Le armi non garantiscono la pace
L’aspirazione alla pace e alla sicurezza, afferma ancora il
porporato, non può “essere soddisfatta soltanto da mezzi militari e meno che
mai dal possesso di armi nucleari ed altre armi di distruzione di massa”. I
conflitti, inoltre, provocano sempre sofferenze, a tutte le parti:
È in quest’ottica che la Santa Sede incoraggia con
convinzione l’impegno degli Stati nell’ambito del disarmo e del controllo degli
armamenti verso accordi duraturi sulla strada della pace e, in modo
particolare, sul fronte del disarmo nucleare. Se è valida l’affermazione che
siamo tutti fratelli e sorelle, come può la deterrenza nucleare essere alla
base di un’etica di fraternità e coesistenza pacifica tra i popoli?

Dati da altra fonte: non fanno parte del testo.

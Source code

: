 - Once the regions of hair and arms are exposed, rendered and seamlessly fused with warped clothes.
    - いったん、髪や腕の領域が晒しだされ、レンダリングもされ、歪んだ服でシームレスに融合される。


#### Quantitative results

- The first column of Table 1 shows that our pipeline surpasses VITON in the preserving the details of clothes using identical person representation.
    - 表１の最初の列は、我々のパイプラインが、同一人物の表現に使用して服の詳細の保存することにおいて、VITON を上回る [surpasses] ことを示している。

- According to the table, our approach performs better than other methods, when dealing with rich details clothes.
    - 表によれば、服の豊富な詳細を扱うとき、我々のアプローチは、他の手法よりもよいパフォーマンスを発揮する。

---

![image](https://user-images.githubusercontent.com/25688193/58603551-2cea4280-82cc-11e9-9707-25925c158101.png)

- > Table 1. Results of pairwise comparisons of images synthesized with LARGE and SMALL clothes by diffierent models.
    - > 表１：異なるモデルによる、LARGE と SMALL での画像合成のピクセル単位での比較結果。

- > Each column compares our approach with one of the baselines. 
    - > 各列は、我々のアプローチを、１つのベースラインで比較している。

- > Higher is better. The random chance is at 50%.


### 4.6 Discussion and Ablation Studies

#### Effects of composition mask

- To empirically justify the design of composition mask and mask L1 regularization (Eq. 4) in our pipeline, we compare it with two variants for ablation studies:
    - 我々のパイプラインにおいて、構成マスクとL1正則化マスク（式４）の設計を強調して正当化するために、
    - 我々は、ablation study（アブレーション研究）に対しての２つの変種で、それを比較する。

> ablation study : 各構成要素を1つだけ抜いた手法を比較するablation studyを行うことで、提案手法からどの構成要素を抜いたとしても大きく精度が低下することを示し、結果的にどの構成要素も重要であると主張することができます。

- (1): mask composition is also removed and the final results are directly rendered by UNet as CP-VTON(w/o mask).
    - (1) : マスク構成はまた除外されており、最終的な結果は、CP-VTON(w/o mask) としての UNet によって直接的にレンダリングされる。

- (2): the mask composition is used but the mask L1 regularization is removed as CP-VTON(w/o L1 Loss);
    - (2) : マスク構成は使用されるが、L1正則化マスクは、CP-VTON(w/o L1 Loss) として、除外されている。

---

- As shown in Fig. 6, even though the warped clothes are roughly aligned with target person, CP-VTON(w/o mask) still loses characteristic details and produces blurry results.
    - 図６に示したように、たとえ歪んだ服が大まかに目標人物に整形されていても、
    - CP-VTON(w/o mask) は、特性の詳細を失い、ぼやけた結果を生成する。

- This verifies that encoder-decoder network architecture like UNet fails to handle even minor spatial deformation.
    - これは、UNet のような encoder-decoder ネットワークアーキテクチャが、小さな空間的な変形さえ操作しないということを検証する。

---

Responsabilità individuale e capacità di sentirsi fratelli
Avviandosi alla conclusione, il cardinale Parolin osserva che
per invertire la marcia e realizzare davvero un’azione adeguata rispetto ai
processi in atto nella comunità internazionale, non è sufficiente una
proclamazione d’impegno, ma è necessario predisporre un progetto efficace in grado
di rispondere al post pandemia. “L’elemento in più – sottolinea Parolin - è la
responsabilità individuale e la capacità di sentirsi fratelli, cioè di far
propri i bisogni degli altri attraverso una reciprocità di rapporti che superi
l’isolamento e coinvolga gli Stati, i singoli e gli organismi internazionali”.
E’ il cammino della fratellanza per il quale il segretario di Stato si augura
anche l’evento di oggi costituisca un passo avanti.